Nemotron 3 120b A12b

Other Generally Available

NVIDIA Nemotron 3 Super is a hybrid MoE model with leading accuracy for multi-agent applications and specialized agentic AI systems.

Context
256K
tokens
Input
$0.50
per MTok
Output
$1.50
per MTok

About

NVIDIA Nemotron 3 Super is a hybrid MoE model with leading accuracy for multi-agent applications and specialized agentic AI systems.

Advanced Capabilities

Structured Outputs
JSON schema-constrained generation
Multi-turn Tool Calling
Chained tool calls in one session
Agentic Workload Ready
Tool use + structured output combined
Parallel Tool Calls
Multiple tools invoked in one turn

Code Examples

curl https://api.cloudflare.com/client/v4/accounts/$CLOUDFLARE_ACCOUNT_ID/ai/run/@cf/nvidia/nemotron-3-120b-a12b \
  -H "Authorization: Bearer $CLOUDFLARE_AUTH_TOKEN" \
  -H "Content-Type: application/json" \
  -d '{
    "messages": [
      { "role": "system", "content": "You are a helpful assistant." },
      { "role": "user", "content": "Explain quantum entanglement in one sentence." }
    ]
  }'

API Parameters

Name Type Description
messages required array A list of messages comprising the conversation so far.
prompt required string The input text prompt for the model to generate a response.
audio one of Audio-output configuration (voice + format) when modalities includes "audio".
chat_template_kwargs object Provider-specific keyword arguments for the chat template.
frequency_penalty one of Penalizes new tokens based on their existing frequency in the text so far.
function_call deprecated one of Deprecated.
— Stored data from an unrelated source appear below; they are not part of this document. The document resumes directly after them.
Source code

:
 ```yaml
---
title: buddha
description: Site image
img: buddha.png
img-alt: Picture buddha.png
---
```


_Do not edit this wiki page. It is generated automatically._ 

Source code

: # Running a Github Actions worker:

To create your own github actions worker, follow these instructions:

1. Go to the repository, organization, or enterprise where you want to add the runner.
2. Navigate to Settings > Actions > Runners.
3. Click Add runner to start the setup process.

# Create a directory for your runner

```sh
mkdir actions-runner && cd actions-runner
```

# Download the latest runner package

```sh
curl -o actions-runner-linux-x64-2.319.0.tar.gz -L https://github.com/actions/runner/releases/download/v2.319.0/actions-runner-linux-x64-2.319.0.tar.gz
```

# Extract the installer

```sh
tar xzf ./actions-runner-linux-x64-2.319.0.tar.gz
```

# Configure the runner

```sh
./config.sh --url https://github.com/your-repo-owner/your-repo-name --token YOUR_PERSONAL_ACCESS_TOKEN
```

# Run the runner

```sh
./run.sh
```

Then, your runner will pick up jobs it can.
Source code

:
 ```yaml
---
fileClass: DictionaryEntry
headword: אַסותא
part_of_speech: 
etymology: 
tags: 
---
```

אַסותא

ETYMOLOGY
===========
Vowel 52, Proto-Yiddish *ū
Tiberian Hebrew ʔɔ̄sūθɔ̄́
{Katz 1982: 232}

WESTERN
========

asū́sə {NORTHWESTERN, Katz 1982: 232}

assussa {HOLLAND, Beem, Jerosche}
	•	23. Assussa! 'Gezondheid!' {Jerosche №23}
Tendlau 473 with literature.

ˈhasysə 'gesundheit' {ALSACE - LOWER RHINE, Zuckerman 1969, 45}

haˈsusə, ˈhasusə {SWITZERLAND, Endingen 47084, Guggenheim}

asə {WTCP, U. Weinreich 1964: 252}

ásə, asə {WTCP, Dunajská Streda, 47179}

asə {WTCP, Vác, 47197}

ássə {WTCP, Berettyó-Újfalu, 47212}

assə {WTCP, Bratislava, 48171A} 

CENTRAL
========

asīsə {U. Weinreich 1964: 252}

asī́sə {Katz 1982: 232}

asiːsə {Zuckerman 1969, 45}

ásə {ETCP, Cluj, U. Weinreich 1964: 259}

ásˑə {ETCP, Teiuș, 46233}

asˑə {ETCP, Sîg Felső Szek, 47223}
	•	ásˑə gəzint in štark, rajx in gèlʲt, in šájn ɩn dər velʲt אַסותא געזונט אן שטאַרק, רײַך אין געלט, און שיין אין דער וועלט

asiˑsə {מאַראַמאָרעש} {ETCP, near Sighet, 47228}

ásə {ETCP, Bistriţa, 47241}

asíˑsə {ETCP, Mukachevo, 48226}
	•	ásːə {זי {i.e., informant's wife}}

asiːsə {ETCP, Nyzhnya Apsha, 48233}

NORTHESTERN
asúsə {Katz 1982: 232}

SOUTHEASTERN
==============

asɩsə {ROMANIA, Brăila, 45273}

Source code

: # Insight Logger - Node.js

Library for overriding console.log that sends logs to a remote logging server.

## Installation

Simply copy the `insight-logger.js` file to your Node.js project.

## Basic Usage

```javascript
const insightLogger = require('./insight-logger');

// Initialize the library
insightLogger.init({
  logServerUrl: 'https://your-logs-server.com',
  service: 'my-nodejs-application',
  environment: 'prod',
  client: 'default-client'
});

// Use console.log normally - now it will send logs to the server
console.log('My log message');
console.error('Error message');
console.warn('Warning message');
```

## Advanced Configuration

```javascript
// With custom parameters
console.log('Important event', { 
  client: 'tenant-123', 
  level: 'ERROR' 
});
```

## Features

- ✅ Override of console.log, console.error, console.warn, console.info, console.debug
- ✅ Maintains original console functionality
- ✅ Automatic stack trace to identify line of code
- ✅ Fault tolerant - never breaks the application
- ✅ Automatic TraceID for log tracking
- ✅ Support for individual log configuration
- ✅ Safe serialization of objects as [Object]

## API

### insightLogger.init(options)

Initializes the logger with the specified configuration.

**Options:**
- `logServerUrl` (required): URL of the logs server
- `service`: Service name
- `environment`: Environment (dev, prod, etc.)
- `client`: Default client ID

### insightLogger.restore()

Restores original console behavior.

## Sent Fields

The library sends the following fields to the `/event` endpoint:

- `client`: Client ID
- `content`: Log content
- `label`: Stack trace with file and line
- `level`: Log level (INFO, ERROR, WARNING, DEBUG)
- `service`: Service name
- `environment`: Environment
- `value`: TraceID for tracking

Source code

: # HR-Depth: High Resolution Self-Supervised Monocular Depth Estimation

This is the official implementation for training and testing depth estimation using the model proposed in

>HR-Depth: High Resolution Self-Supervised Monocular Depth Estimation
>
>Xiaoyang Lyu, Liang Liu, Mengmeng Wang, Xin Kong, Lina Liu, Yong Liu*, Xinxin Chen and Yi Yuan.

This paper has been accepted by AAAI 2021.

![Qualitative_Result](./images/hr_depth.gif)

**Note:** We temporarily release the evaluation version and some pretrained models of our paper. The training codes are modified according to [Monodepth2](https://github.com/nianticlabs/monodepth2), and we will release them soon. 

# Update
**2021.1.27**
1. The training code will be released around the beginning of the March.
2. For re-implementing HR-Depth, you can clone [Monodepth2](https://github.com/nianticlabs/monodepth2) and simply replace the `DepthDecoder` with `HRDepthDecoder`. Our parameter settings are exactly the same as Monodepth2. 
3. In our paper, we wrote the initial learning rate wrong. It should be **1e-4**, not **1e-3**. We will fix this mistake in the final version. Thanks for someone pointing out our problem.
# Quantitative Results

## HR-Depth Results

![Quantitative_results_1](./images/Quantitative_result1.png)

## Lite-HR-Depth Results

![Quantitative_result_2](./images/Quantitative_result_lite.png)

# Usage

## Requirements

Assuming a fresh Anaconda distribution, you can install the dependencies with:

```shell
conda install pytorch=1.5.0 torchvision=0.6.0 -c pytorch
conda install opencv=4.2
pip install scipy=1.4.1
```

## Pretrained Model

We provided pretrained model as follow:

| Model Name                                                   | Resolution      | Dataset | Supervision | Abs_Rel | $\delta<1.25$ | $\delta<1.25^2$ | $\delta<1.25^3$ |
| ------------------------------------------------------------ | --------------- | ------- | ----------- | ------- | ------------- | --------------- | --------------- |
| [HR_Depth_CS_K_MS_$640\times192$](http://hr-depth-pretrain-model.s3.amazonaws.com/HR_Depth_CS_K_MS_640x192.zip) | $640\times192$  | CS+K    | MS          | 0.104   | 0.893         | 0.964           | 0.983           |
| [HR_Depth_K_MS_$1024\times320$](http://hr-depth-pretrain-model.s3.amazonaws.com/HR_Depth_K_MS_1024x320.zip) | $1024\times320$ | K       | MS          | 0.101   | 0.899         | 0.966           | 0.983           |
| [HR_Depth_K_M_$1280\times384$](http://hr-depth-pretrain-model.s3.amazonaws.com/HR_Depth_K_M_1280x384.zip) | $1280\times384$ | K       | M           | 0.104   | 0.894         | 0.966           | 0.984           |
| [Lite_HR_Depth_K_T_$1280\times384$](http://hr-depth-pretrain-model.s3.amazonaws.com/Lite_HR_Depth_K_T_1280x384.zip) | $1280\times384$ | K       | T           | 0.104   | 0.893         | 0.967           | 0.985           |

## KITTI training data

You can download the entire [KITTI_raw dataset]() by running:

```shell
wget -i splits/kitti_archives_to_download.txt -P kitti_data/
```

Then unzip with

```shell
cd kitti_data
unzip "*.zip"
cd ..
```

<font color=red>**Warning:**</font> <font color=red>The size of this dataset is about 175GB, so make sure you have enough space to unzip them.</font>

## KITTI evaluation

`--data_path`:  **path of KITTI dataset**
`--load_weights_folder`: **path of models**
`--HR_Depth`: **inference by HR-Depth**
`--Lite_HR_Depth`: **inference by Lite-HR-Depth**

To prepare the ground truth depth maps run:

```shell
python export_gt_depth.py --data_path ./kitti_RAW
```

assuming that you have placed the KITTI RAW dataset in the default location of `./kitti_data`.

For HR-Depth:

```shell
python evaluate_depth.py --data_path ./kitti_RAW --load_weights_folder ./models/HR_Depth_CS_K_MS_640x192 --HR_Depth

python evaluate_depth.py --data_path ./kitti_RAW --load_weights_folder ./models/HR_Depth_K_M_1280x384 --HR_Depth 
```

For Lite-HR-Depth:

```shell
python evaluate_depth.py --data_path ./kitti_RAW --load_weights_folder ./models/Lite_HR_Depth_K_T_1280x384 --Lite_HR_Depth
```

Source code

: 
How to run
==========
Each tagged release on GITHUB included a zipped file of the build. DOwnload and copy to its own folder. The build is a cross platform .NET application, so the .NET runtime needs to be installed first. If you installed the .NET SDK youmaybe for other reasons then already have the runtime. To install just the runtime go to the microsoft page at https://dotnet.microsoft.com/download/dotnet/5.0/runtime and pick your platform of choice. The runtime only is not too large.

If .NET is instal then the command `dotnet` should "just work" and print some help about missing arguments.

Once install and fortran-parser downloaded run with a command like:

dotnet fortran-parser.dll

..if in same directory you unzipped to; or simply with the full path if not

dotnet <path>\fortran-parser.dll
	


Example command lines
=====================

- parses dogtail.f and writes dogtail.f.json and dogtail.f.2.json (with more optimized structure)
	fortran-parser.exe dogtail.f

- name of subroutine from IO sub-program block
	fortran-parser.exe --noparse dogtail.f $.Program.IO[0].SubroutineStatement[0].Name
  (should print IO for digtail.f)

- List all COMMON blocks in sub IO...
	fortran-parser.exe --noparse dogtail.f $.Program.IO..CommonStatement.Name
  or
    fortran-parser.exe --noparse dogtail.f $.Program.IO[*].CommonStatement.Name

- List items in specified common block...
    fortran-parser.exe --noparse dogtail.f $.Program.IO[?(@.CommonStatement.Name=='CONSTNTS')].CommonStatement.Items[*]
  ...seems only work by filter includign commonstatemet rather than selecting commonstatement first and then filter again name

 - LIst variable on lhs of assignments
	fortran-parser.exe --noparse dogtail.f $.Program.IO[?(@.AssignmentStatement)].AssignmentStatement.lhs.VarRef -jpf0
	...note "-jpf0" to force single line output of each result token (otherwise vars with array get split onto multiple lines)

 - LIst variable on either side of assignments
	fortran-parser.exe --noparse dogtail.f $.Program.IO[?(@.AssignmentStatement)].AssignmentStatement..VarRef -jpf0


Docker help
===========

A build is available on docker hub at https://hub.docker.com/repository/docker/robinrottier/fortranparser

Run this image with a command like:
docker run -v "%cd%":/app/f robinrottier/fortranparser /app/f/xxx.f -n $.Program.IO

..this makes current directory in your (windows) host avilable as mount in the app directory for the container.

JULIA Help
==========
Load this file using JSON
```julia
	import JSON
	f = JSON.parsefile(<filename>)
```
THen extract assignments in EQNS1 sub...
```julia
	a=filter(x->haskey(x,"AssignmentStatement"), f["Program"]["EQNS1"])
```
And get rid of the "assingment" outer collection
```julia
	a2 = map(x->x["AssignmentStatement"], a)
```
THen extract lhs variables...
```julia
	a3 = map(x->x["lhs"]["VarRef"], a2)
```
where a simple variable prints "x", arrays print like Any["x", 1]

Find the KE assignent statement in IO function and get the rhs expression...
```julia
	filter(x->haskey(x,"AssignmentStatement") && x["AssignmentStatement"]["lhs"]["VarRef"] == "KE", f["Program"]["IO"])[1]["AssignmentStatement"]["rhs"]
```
Use tool_choice.
functions deprecated array Deprecated. Use tools.
logit_bias one of Modify the likelihood of specified tokens appearing in the completion. Maps token IDs to bias values from -100 to 100.
logprobs one of Whether to return log probabilities of the output tokens.
max_completion_tokens one of An upper bound for the number of tokens that can be generated for a completion.
max_tokens deprecated one of Deprecated in favor of max_completion_tokens. The maximum number of tokens to generate.
metadata one of Set of 16 key-value pairs that can be attached to the object.
modalities one of Output types requested from the model (e.g. ['text'] or ['text', 'audio']).
model string ID of the model to use (e.g. '@cf/zai-org/glm-4.7-flash, etc').
n one of How many chat completion choices to generate for each input message.
parallel_tool_calls boolean Whether to enable parallel function calling during tool use.
prediction one of Predicted output content for accelerated decoding.
presence_penalty one of Penalizes new tokens based on whether they appear in the text so far.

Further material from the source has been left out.